Construction of a phylogenetic tree

Usual methods of phylogenetic inference involve computational approaches implementing the optimality criteria and methods of parsimony, maximum likelihood (ML), and MCMC-based Bayesian inference. All these depend upon an implicit or explicit mathematical model describing the evolution of characters observed.

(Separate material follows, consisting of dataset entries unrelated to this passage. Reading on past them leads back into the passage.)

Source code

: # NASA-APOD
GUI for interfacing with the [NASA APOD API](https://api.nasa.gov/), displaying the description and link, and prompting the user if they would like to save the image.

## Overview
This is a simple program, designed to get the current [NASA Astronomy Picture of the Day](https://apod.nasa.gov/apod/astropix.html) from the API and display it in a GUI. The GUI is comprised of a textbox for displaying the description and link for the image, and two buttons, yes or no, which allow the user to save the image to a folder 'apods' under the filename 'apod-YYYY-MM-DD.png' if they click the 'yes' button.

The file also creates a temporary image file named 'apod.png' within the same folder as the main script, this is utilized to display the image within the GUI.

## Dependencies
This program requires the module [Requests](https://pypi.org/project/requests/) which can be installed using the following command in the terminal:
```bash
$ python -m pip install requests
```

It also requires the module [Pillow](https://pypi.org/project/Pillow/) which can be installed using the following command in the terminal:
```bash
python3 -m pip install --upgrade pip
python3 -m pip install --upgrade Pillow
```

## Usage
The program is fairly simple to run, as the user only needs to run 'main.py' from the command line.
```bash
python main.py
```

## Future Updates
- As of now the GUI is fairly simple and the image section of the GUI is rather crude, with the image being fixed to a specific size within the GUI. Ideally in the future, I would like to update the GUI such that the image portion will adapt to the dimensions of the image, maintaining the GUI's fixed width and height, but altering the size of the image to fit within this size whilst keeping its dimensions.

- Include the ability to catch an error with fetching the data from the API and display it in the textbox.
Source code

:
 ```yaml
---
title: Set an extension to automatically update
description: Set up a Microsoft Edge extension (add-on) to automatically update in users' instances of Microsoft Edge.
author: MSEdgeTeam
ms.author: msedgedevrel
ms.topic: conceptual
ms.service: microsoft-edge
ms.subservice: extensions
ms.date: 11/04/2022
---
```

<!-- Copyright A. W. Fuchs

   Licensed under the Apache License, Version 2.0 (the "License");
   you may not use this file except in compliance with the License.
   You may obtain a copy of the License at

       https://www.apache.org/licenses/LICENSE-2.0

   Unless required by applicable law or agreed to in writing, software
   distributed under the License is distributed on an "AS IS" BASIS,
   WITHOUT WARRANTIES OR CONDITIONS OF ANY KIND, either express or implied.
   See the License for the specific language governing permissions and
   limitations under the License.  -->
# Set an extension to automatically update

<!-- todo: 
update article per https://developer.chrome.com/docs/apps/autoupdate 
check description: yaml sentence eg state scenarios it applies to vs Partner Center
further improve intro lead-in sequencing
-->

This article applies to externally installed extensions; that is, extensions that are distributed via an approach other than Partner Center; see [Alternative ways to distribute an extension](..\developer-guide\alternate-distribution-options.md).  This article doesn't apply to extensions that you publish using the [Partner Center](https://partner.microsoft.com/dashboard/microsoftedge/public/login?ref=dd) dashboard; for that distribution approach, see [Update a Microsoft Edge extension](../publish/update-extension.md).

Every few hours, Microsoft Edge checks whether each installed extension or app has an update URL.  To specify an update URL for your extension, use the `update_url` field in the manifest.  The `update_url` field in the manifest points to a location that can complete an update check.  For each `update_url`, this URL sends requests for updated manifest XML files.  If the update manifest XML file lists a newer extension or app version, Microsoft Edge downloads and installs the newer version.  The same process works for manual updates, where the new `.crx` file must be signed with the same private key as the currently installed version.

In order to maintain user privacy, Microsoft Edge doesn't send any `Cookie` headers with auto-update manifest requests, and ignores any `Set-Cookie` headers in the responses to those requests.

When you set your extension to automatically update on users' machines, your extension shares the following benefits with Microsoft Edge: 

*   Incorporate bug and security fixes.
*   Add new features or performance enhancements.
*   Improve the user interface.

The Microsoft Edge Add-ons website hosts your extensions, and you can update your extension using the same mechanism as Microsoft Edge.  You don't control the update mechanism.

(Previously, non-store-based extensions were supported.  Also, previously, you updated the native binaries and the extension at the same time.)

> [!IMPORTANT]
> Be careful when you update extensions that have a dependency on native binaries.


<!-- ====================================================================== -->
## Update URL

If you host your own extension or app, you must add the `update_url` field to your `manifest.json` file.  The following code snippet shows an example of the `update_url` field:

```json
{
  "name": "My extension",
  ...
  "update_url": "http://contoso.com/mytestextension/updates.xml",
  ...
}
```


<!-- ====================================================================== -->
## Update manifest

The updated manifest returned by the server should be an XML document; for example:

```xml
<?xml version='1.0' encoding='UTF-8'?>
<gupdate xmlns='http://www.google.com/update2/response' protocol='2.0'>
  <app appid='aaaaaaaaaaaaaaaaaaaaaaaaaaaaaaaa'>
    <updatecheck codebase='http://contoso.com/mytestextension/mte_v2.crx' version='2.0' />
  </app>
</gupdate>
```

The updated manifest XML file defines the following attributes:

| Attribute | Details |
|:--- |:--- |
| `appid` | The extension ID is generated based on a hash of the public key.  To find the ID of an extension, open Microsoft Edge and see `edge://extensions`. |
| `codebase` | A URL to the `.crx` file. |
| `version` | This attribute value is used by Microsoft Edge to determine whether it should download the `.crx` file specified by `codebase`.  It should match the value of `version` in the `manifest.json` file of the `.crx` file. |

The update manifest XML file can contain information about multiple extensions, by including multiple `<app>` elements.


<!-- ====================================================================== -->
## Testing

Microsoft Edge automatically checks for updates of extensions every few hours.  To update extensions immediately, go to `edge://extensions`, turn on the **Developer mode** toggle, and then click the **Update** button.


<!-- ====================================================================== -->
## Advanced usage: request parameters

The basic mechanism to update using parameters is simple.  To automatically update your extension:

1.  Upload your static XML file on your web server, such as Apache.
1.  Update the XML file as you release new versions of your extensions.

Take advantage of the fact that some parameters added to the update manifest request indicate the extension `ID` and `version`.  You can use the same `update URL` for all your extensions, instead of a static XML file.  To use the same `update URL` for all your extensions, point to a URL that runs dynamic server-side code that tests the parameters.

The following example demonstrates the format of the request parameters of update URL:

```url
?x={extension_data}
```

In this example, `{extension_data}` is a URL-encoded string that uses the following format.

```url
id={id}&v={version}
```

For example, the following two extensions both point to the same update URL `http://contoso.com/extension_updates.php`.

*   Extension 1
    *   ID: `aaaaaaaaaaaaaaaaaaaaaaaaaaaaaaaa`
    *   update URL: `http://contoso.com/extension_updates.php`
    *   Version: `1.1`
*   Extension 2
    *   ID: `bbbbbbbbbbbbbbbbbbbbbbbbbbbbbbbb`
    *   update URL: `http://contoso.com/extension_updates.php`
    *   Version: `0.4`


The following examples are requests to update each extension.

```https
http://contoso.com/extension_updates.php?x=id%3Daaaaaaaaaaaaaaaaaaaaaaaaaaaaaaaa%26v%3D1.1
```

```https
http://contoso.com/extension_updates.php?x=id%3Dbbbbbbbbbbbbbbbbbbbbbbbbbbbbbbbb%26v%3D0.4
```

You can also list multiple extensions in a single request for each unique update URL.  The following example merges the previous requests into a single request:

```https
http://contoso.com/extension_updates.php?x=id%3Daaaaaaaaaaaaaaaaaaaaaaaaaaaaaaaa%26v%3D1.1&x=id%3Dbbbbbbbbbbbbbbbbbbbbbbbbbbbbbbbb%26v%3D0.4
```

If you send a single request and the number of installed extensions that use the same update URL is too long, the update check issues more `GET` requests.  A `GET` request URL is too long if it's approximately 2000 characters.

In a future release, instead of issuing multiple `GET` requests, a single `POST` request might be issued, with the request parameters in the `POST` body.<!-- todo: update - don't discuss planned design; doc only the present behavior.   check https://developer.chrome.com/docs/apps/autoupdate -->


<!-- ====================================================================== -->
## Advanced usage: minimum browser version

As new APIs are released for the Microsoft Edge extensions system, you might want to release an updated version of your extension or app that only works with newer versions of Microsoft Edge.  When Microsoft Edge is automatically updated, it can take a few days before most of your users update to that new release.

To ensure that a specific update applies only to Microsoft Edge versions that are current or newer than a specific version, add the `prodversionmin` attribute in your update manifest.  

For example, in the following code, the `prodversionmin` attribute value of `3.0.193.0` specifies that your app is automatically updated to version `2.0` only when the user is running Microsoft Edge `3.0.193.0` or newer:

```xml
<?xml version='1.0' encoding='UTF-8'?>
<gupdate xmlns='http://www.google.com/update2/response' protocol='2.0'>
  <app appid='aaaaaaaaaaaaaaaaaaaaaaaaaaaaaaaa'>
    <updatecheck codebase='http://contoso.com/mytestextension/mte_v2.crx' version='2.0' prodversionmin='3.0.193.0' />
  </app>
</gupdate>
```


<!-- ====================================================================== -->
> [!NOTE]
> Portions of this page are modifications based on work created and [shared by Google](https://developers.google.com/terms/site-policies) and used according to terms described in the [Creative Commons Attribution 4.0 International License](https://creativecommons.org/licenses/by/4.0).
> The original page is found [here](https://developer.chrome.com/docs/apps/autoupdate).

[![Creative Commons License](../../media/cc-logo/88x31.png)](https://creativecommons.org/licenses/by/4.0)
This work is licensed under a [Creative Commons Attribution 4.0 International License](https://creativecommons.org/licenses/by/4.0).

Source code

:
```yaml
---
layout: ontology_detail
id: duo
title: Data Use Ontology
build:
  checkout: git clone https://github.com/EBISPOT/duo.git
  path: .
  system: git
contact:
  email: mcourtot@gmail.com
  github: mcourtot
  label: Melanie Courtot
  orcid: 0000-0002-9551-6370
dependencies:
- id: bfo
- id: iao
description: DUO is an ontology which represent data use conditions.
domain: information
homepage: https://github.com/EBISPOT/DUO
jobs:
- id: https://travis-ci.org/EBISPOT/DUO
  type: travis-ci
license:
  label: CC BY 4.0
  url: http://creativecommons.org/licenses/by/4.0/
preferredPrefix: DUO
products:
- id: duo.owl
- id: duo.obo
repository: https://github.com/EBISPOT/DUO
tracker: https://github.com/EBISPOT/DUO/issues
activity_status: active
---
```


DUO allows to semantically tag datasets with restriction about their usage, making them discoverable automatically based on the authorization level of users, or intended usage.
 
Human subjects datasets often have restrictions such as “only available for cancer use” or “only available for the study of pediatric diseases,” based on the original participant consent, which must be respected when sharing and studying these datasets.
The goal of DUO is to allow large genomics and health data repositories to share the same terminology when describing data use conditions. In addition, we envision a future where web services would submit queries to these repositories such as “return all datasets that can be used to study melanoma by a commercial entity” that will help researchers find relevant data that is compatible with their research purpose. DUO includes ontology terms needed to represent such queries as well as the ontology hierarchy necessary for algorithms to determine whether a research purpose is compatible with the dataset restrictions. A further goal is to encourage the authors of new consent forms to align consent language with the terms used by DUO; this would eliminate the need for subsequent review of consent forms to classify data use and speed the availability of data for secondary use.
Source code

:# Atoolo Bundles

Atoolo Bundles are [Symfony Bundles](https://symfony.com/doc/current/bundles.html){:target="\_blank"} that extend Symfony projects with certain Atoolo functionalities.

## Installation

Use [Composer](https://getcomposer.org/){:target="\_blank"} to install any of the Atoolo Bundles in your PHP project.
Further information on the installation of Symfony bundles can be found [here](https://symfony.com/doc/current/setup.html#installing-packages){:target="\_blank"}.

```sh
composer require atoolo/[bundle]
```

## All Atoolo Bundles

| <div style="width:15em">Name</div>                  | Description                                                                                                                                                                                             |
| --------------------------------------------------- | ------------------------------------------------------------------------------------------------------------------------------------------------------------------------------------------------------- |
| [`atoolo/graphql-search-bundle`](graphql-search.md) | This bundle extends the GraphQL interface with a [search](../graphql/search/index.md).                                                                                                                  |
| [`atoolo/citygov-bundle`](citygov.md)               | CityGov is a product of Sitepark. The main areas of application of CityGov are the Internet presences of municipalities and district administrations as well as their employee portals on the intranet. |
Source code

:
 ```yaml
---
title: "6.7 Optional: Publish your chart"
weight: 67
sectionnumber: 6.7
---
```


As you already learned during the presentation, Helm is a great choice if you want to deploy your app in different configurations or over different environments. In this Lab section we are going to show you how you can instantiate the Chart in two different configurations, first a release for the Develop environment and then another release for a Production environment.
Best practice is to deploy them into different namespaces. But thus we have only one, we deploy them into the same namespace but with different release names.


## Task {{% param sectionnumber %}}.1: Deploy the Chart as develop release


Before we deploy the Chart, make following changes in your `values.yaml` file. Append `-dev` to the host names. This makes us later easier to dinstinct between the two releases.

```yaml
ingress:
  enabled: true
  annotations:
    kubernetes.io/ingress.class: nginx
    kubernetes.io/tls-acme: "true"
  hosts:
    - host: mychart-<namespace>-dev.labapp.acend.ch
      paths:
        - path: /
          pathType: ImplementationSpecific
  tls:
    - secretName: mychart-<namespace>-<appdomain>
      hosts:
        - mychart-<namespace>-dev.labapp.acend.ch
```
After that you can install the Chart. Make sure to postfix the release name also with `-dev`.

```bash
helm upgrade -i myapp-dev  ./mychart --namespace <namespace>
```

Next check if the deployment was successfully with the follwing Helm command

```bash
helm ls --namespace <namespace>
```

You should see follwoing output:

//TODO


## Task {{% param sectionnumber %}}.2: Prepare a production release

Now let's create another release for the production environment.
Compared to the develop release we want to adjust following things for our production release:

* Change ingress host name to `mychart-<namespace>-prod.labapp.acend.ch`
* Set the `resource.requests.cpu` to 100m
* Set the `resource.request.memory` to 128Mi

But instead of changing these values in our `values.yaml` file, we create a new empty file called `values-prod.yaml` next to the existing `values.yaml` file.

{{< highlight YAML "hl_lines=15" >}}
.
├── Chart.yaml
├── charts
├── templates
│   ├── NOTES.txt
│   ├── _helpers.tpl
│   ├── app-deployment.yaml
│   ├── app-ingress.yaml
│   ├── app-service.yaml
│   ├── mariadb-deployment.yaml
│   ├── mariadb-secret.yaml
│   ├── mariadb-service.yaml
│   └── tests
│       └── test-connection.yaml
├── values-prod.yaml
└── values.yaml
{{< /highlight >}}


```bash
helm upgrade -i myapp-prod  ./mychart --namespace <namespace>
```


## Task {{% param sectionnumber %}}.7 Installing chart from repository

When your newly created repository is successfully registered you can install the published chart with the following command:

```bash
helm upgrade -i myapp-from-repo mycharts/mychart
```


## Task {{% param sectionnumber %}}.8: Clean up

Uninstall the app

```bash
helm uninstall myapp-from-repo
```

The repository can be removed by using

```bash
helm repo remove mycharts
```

Phenetics, popular in the mid-20th century but now largely obsolete, used distance matrix-based methods to construct trees based on overall similarity in morphology or similar observable traits (i.e. in the phenotype or the overall similarity of DNA, not the DNA sequence), which was often assumed to approximate phylogenetic relationships.

Prior to 1950, phylogenetic inferences were generally presented as narrative scenarios. Such methods are often ambiguous and lack explicit criteria for evaluating alternative hypotheses.

History

The term "phylogeny" derives from the German Phylogenie, introduced by Haeckel in 1866, and the Darwinian approach to classification became known as the "phyletic" approach.

Ernst Haeckel's recapitulation theory

During the late 19th century, Ernst Haeckel's recapitulation theory, or "biogenetic fundamental law", was widely accepted. It was often expressed as "ontogeny recapitulates phylogeny", i.e. the development of a single organism during its lifetime, from germ to adult, successively mirrors the adult stages of successive ancestors of the species to which it belongs. But this theory has long been rejected. Instead, ontogeny evolves – the phylogenetic history of a species cannot be read directly from its ontogeny, as Haeckel thought would be possible, but characters from ontogeny can be (and have been) used as data for phylogenetic analyses; the more closely related two species are, the more apomorphies their embryos share.

Timeline of key events

Branching tree diagram from Heinrich Georg Bronn's work (1858)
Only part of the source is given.